▶ [Your assignment]
In the records that follow, the lines from the one containing "Standout Features May" to the one containing "Robust Analytics: Data-driven", inclusive, are to be given again exactly.

Saved data entries:
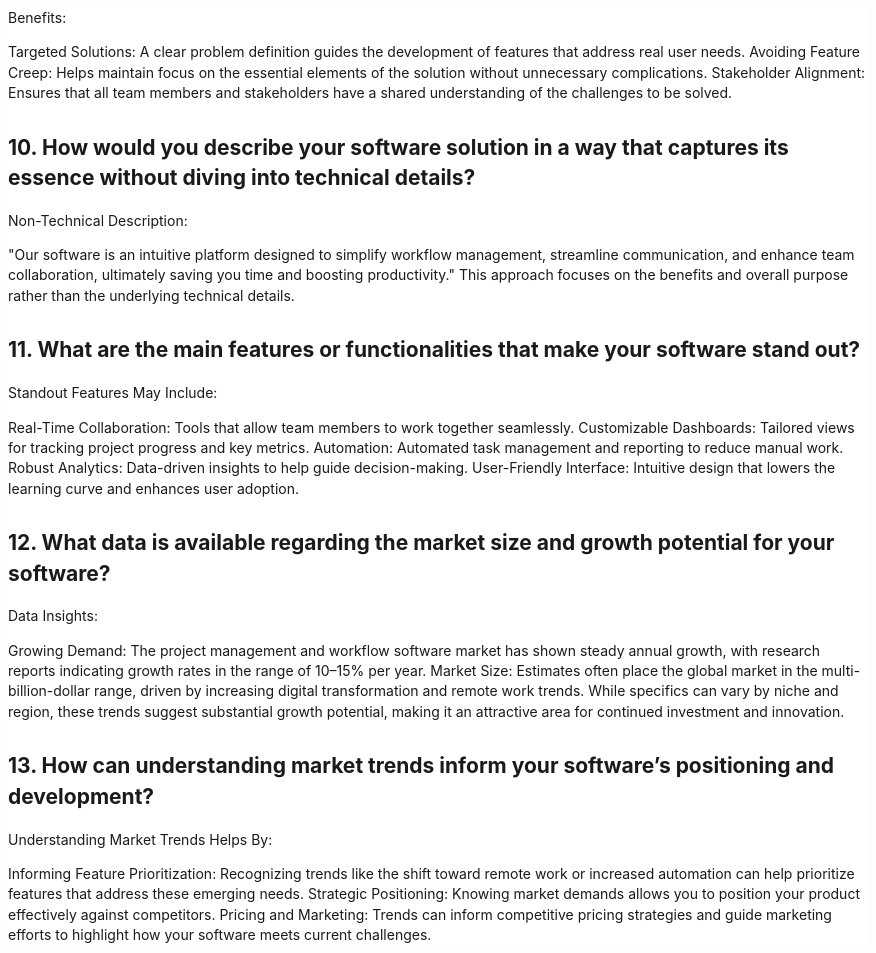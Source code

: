 Benefits:

Targeted Solutions: A clear problem definition guides the development of features that address real user needs.
Avoiding Feature Creep: Helps maintain focus on the essential elements of the solution without unnecessary complications.
Stakeholder Alignment: Ensures that all team members and stakeholders have a shared understanding of the challenges to be solved.

## 10. How would you describe your software solution in a way that captures its essence without diving into technical details?

Non-Technical Description:

"Our software is an intuitive platform designed to simplify workflow management, streamline communication, and enhance team collaboration, ultimately saving you time and boosting productivity."
This approach focuses on the benefits and overall purpose rather than the underlying technical details.


## 11. What are the main features or functionalities that make your software stand out?

Standout Features May Include:

Real-Time Collaboration: Tools that allow team members to work together seamlessly.
Customizable Dashboards: Tailored views for tracking project progress and key metrics.
Automation: Automated task management and reporting to reduce manual work.
Robust Analytics: Data-driven insights to help guide decision-making.
User-Friendly Interface: Intuitive design that lowers the learning curve and enhances user adoption.


## 12. What data is available regarding the market size and growth potential for your software?

Data Insights:

Growing Demand: The project management and workflow software market has shown steady annual growth, with research reports indicating growth rates in the range of 10–15% per year.
Market Size: Estimates often place the global market in the multi-billion-dollar range, driven by increasing digital transformation and remote work trends.
While specifics can vary by niche and region, these trends suggest substantial growth potential, making it an attractive area for continued investment and innovation.

## 13. How can understanding market trends inform your software’s positioning and development?

Understanding Market Trends Helps By:

Informing Feature Prioritization: Recognizing trends like the shift toward remote work or increased automation can help prioritize features that address these emerging needs.
Strategic Positioning: Knowing market demands allows you to position your product effectively against competitors.
Pricing and Marketing: Trends can inform competitive pricing strategies and guide marketing efforts to highlight how your software meets current challenges.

▶ [Solved exercise]
Standout Features May Include:

Real-Time Collaboration: Tools that allow team members to work together seamlessly.
Customizable Dashboards: Tailored views for tracking project progress and key metrics.
Automation: Automated task management and reporting to reduce manual work.
Robust Analytics: Data-driven insights to help guide decision-making.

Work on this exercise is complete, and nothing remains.